━━ TASK MATERIAL ━━
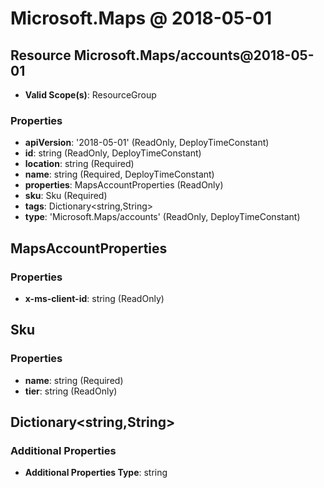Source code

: # Microsoft.Maps @ 2018-05-01

## Resource Microsoft.Maps/accounts@2018-05-01
* **Valid Scope(s)**: ResourceGroup
### Properties
* **apiVersion**: '2018-05-01' (ReadOnly, DeployTimeConstant)
* **id**: string (ReadOnly, DeployTimeConstant)
* **location**: string (Required)
* **name**: string (Required, DeployTimeConstant)
* **properties**: MapsAccountProperties (ReadOnly)
* **sku**: Sku (Required)
* **tags**: Dictionary<string,String>
* **type**: 'Microsoft.Maps/accounts' (ReadOnly, DeployTimeConstant)

## MapsAccountProperties
### Properties
* **x-ms-client-id**: string (ReadOnly)

## Sku
### Properties
* **name**: string (Required)
* **tier**: string (ReadOnly)

## Dictionary<string,String>
### Additional Properties
* **Additional Properties Type**: string

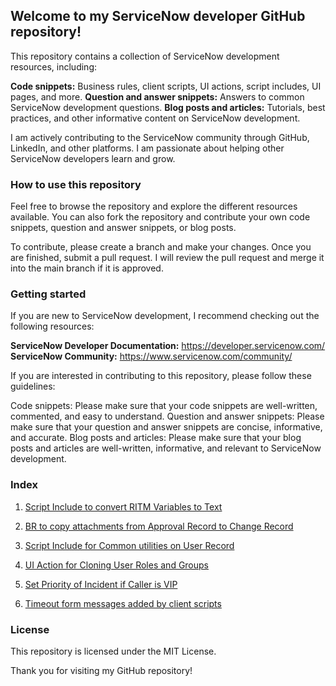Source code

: ## Welcome to my ServiceNow developer GitHub repository!

This repository contains a collection of ServiceNow development resources, including:

**Code snippets:** Business rules, client scripts, UI actions, script includes, UI pages, and more.
**Question and answer snippets:** Answers to common ServiceNow development questions.
**Blog posts and articles:** Tutorials, best practices, and other informative content on ServiceNow development.

I am actively contributing to the ServiceNow community through GitHub, LinkedIn, and other platforms. I am passionate about helping other ServiceNow developers learn and grow.

### How to use this repository

Feel free to browse the repository and explore the different resources available. You can also fork the repository and contribute your own code snippets, question and answer snippets, or blog posts.

To contribute, please create a branch and make your changes. Once you are finished, submit a pull request. I will review the pull request and merge it into the main branch if it is approved.

### Getting started

If you are new to ServiceNow development, I recommend checking out the following resources:

**ServiceNow Developer Documentation:** https://developer.servicenow.com/
**ServiceNow Community:** https://www.servicenow.com/community/

If you are interested in contributing to this repository, please follow these guidelines:

Code snippets: Please make sure that your code snippets are well-written, commented, and easy to understand.
Question and answer snippets: Please make sure that your question and answer snippets are concise, informative, and accurate.
Blog posts and articles: Please make sure that your blog posts and articles are well-written, informative, and relevant to ServiceNow development.

### Index

1. [Script Include to convert RITM Variables to Text](https://github.com/anveshmupparaju/servicenow/blob/509a14de8a8daae1d5a2562fbe92cc91808d65c1/VariablesToDescription.js)

2. [BR to copy attachments from Approval Record to Change Record](https://github.com/anveshmupparaju/servicenow/blob/509a14de8a8daae1d5a2562fbe92cc91808d65c1/copy_attachments.js)

3. [Script Include for Common utilities on User Record](https://github.com/anveshmupparaju/servicenow/blob/efc83fb3aad29168875a3548e56484f29e8593ed/CustomUserUtils.js)

4. [UI Action for Cloning User Roles and Groups](https://github.com/anveshmupparaju/servicenow/tree/79d183678054ed8415a527482fe2e25612894093/UI%20Actions/Clone_User_Roles_Groups)

5. [Set Priority of Incident if Caller is VIP](https://github.com/anveshmupparaju/servicenow/tree/d5032a3eac3902f7f52de8fbd2f70a39de5dae10/Client%20Scripts/Set_Priority_VIP_Caller)

6. [Timeout form messages added by client scripts](https://github.com/anveshmupparaju/servicenow/tree/d5032a3eac3902f7f52de8fbd2f70a39de5dae10/Client%20Scripts/Timeout_Messages)

### License

This repository is licensed under the MIT License.

Thank you for visiting my GitHub repository!
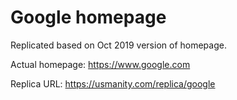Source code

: # Google homepage

Replicated based on Oct 2019 version of homepage. 

Actual homepage: https://www.google.com

Replica URL: https://usmanity.com/replica/google 
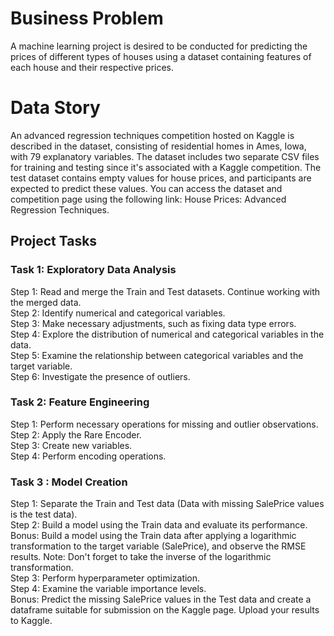 <h1>Business Problem</h1>
A machine learning project is desired to be conducted for predicting the prices of different types of houses using a dataset containing features of each house and their respective prices.
<h1>Data Story</h1>
An advanced regression techniques competition hosted on Kaggle is described in the dataset, consisting of residential homes in Ames, Iowa, with 79 explanatory variables. The dataset includes two separate CSV files for training and testing since it's associated with a Kaggle competition. The test dataset contains empty values for house prices, and participants are expected to predict these values. You can access the dataset and competition page using the following link: House Prices: Advanced Regression Techniques.
<h2>Project Tasks</h2>
<h3>Task 1: Exploratory Data Analysis</h3>
Step 1: Read and merge the Train and Test datasets. Continue working with the merged data.</br>
Step 2: Identify numerical and categorical variables.</br>
Step 3: Make necessary adjustments, such as fixing data type errors.</br>
Step 4: Explore the distribution of numerical and categorical variables in the data.</br>
Step 5: Examine the relationship between categorical variables and the target variable.</br>
Step 6: Investigate the presence of outliers.</br>
<h3>Task 2: Feature Engineering</h3>
Step 1: Perform necessary operations for missing and outlier observations.</br>
Step 2: Apply the Rare Encoder.</br>
Step 3: Create new variables.</br>
Step 4: Perform encoding operations.</br>
<h3>Task 3 : Model Creation</h3>
Step 1: Separate the Train and Test data (Data with missing SalePrice values is the test data).</br>
Step 2: Build a model using the Train data and evaluate its performance.</br>
Bonus: Build a model using the Train data after applying a logarithmic transformation to the target variable (SalePrice), and observe the RMSE results. Note: Don't forget to take the inverse of the logarithmic transformation.</br>
Step 3: Perform hyperparameter optimization.</br>
Step 4: Examine the variable importance levels.</br>
Bonus: Predict the missing SalePrice values in the Test data and create a dataframe suitable for submission on the Kaggle page. Upload your results to Kaggle.</br>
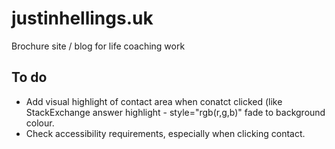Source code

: # justinhellings.uk
Brochure site / blog for life coaching work

## To do
* Add visual highlight of contact area when conatct clicked (like StackExchange answer highlight - style="rgb(r,g,b)" fade to background colour.
* Check accessibility requirements, especially when clicking contact.
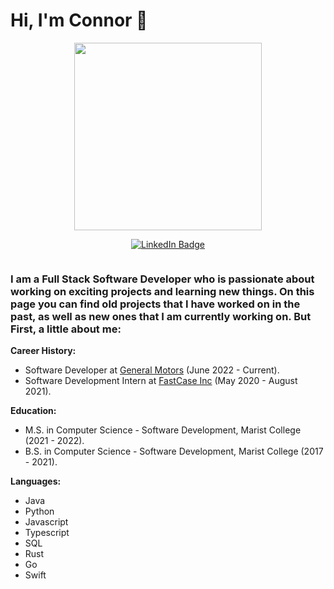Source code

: # Hi, I'm Connor 👋
<p align="center"><img src="https://media.tenor.com/NOYF3f82b_gAAAAC/programmer.gif" width="300"/></p>
<p align="center">
<a href="https://www.linkedin.com/in/connor-fitzpatrick1/"><img src="https://img.shields.io/badge/LinkedIn-blue?style=for-the-badge&logo=linkedin&logoColor=white" alt="LinkedIn Badge"></a>
</p>
<p align="center"><img src="https://komarev.com/ghpvc/?username=connorfitzpatrick&style=flat&color=blue" alt=""></p>

### I am a Full Stack Software Developer who is passionate about working on exciting projects and learning new things. On this page you can find old  projects that I have worked on in the past, as well as new ones that I am currently working on. But First, a little about me:

**Career History:** 
- Software Developer at [General Motors](https://www.gm.com/) (June 2022 - Current).
- Software Development Intern at [FastCase Inc](https://www.fastcase.com/) (May 2020 - August 2021).

**Education:** 
- M.S. in Computer Science - Software Development, Marist College (2021 - 2022).
- B.S. in Computer Science - Software Development, Marist College (2017 - 2021).

**Languages:**
- Java
- Python
- Javascript
- Typescript
- SQL
- Rust
- Go
- Swift
<!--
**connorfitzpatrick/connorfitzpatrick** is a ✨ _special_ ✨ repository because its `README.md` (this file) appears on your GitHub profile.

Here are some ideas to get you started:

- 🔭 I’m currently working on ...
- 🌱 I’m currently learning ...
- 👯 I’m looking to collaborate on ...
- 🤔 I’m looking for help with ...
- 💬 Ask me about ...
- 📫 How to reach me: ...
- 😄 Pronouns: ...
- ⚡ Fun fact: ...
-->
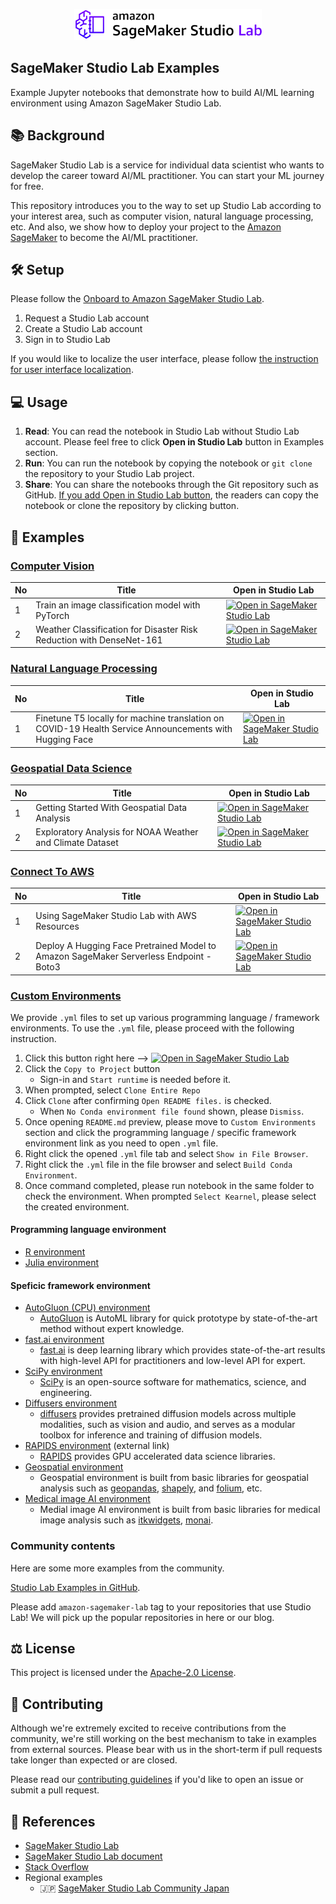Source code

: <p align="center">
  <img src="_static/sagemaker-studio-lab-banner.svg" width="300px">
</p>

## SageMaker Studio Lab Examples

Example Jupyter notebooks that demonstrate how to build AI/ML learning environment using Amazon SageMaker Studio Lab.

## :books: Background

SageMaker Studio Lab is a service for individual data scientist who wants to develop the career toward AI/ML practitioner. You can start your ML journey for free.

This repository introduces you to the way to set up Studio Lab according to your interest area, such as computer vision, natural language processing, etc. And also, we show how to deploy your project to the [Amazon SageMaker](https://github.com/aws/amazon-sagemaker-examples) to become the AI/ML practitioner.

## :hammer_and_wrench: Setup

Please follow the [Onboard to Amazon SageMaker Studio Lab](https://docs.aws.amazon.com/sagemaker/latest/dg/studio-lab-onboard.html).

1. Request a Studio Lab account
2. Create a Studio Lab account
3. Sign in to Studio Lab

If you would like to localize the user interface, please follow [the instruction for user interface localization](custom-environments/localization).

## :computer: Usage

1. **Read**: You can read the notebook in Studio Lab without Studio Lab account. Please feel free to click **Open in Studio Lab** button in Examples section.
2. **Run**: You can run the notebook by copying the notebook or `git clone` the repository to your Studio Lab project.
3. **Share**: You can share the notebooks through the Git repository such as GitHub. [If you add Open in Studio Lab button](open-in-studio-lab), the readers can copy the notebook or clone the repository by clicking button.

## :notebook: Examples

### [Computer Vision](computer-vision/)

| No | Title | Open in Studio Lab |
|----|-------|--------------------|
|   1|Train an image classification model with PyTorch | [![Open in SageMaker Studio Lab](https://studiolab.sagemaker.aws/studiolab.svg)](https://studiolab.sagemaker.aws/import/github/aws/studio-lab-examples/blob/main/computer-vision/kmnist/cv-kminst.ipynb) |
|   2| Weather Classification for Disaster Risk Reduction with DenseNet-161 | [![Open in SageMaker Studio Lab](https://studiolab.sagemaker.aws/studiolab.svg)](https://studiolab.sagemaker.aws/import/github/aws/studio-lab-examples/blob/main/computer-vision/weather-data/weather-image-classification-pytorch.ipynb) |

### [Natural Language Processing](natural-language-processing/)

| No | Title | Open in Studio Lab |
|----|-------|--------------------|
|   1|Finetune T5 locally for machine translation on COVID-19 Health Service Announcements with Hugging Face | [![Open in SageMaker Studio Lab](https://studiolab.sagemaker.aws/studiolab.svg)](https://studiolab.sagemaker.aws/import/github/aws/studio-lab-examples/blob/main/natural-language-processing/NLP_Disaster_Recovery_Translation.ipynb) |

### [Geospatial Data Science](geospatial-data-science/)

| No | Title | Open in Studio Lab |
|----|-------|--------------------|
|   1|Getting Started With Geospatial Data Analysis | [![Open in SageMaker Studio Lab](https://studiolab.sagemaker.aws/studiolab.svg)](https://studiolab.sagemaker.aws/import/github/aws/studio-lab-examples/blob/main/geospatial-data-science/CA_data/geospatial_analysis.ipynb) |
|   2|Exploratory Analysis for NOAA Weather and Climate Dataset | [![Open in SageMaker Studio Lab](https://studiolab.sagemaker.aws/studiolab.svg)](https://studiolab.sagemaker.aws/import/github/aws/studio-lab-examples/blob/main/geospatial-data-science/NOAA_Exploratory_Analysis/EDA_weather_climate.ipynb) |
### [Connect To AWS](connect-to-aws/)

| No | Title | Open in Studio Lab |
|----|-------|--------------------|
|   1|Using SageMaker Studio Lab with AWS Resources | [![Open in SageMaker Studio Lab](https://studiolab.sagemaker.aws/studiolab.svg)](https://studiolab.sagemaker.aws/import/github/aws/studio-lab-examples/blob/main/connect-to-aws/Access_AWS_from_Studio_Lab.ipynb) |
|   2|Deploy A Hugging Face Pretrained Model to Amazon SageMaker Serverless Endpoint - Boto3 | [![Open in SageMaker Studio Lab](https://studiolab.sagemaker.aws/studiolab.svg)](https://studiolab.sagemaker.aws/import/github/aws/studio-lab-examples/blob/main/connect-to-aws/Access_AWS_from_Studio_Lab_Deployment.ipynb)

### [Custom Environments](custom-environments/)

We provide `.yml` files to set up various programming language / framework environments. To use the `.yml` file, please proceed with the following instruction.

1. Click this button right here --> [![Open in SageMaker Studio Lab](https://studiolab.sagemaker.aws/studiolab.svg)](https://studiolab.sagemaker.aws/import/github/aws/studio-lab-examples/blob/main/custom-environments/custom_environment.ipynb)
2. Click the `Copy to Project` button
   * Sign-in and `Start runtime` is needed before it.
3. When prompted, select `Clone Entire Repo`
4. Click `Clone` after confirming `Open README files.` is checked.
   * When `No Conda environment file found` shown, please `Dismiss`.
5. Once opening `README.md` preview, please move to `Custom Environments` section and click the programming language / specific framework environment link as you need to open `.yml` file.
6. Right click the opened `.yml` file tab and select `Show in File Browser`.
7. Right click the `.yml` file in the file browser and select `Build Conda Environment`.
8. Once command completed, please run notebook in the same folder to check the environment. When prompted `Select Kearnel`, please select the created environment.

#### Programming language environment

* [R environment](custom-environments/R/R.yml)
* [Julia environment](custom-environments/julia/1-install-julia.ipynb)

#### Speficic framework environment

* [AutoGluon (CPU) environment](custom-environments/AutoGluon/autogluon_cpu.yml)
   * [AutoGluon](https://auto.gluon.ai/stable/index.html) is AutoML library for quick prototype by state-of-the-art method without expert knowledge. 
* [fast.ai environment](custom-environments/fastai/fastai.yml)
   * [fast.ai](https://www.fast.ai/) is deep learning library which provides state-of-the-art results with high-level API for practitioners and low-level API for expert.
* [SciPy environment](custom-environments/SciPy/scipy.yml)
   * [SciPy](https://scipy.org/) is an open-source software for mathematics, science, and engineering.
* [Diffusers environment](custom-environments/diffusers/diffusers.yml)
   * [diffusers](https://github.com/huggingface/diffusers) provides pretrained diffusion models across multiple modalities, such as vision and audio, and serves as a modular toolbox for inference and training of diffusion models.
* [RAPIDS environment](https://studiolab.sagemaker.aws/import/github/rapidsai-community/rapids-smsl/blob/main/rapids-smsl.ipynb) (external link)
   * [RAPIDS](https://rapids.ai/index.html) provides GPU accelerated data science libraries.
* [Geospatial environment](custom-environments/Geospatial/geospatial.yml)
   * Geospatial environment is built from basic libraries for geospatial analysis such as [geopandas](https://geopandas.org/en/stable/), [shapely](https://github.com/shapely/shapely), and [folium](https://python-visualization.github.io/folium/quickstart.html#Getting-Started), etc.
* [Medical image AI environment](https://github.com/aws/studio-lab-examples/blob/main/custom-environments/medical-image-ai/environment.yml)
   * Medial image AI environment is built from basic libraries for medical image analysis such as [itkwidgets](https://github.com/InsightSoftwareConsortium/itkwidgets), [monai](https://monai.io/). 


### Community contents

Here are some more examples from the community.

[Studio Lab Examples in GitHub](https://github.com/topics/amazon-sagemaker-lab).

Please add `amazon-sagemaker-lab` tag to your repositories that use Studio Lab! We will pick up the popular repositories in here or our blog.

## :balance_scale: License

This project is licensed under the [Apache-2.0 License](LICENSE).

## :handshake: Contributing

Although we're extremely excited to receive contributions from the community, we're still working on the best mechanism to take in examples from external sources. Please bear with us in the short-term if pull requests take longer than expected or are closed.

Please read our [contributing guidelines](CONTRIBUTING.md) if you'd like to open an issue or submit a pull request.

## 🔎 References

* [SageMaker Studio Lab](https://studiolab.sagemaker.aws/)
* [SageMaker Studio Lab document](https://docs.aws.amazon.com/sagemaker/latest/dg/studio-lab.html)
* [Stack Overflow](https://stackoverflow.com/questions/tagged/amazon-sagemaker)
* Regional examples
   * :jp: [SageMaker Studio Lab Community Japan](https://github.com/aws-sagemaker-jp/awesome-studio-lab-jp)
━━━
** YOUR GOAL **
Going through the entries above, show each line that contains "Bonus".

** ANSWER SECTION **
Bonus: Build a model using the Train data after applying a logarithmic transformation to the target variable (SalePrice), and observe the RMSE results. Note: Don't forget to take the inverse of the logarithmic transformation.</br>
Bonus: Predict the missing SalePrice values in the Test data and create a dataframe suitable for submission on the Kaggle page. Upload your results to Kaggle.</br>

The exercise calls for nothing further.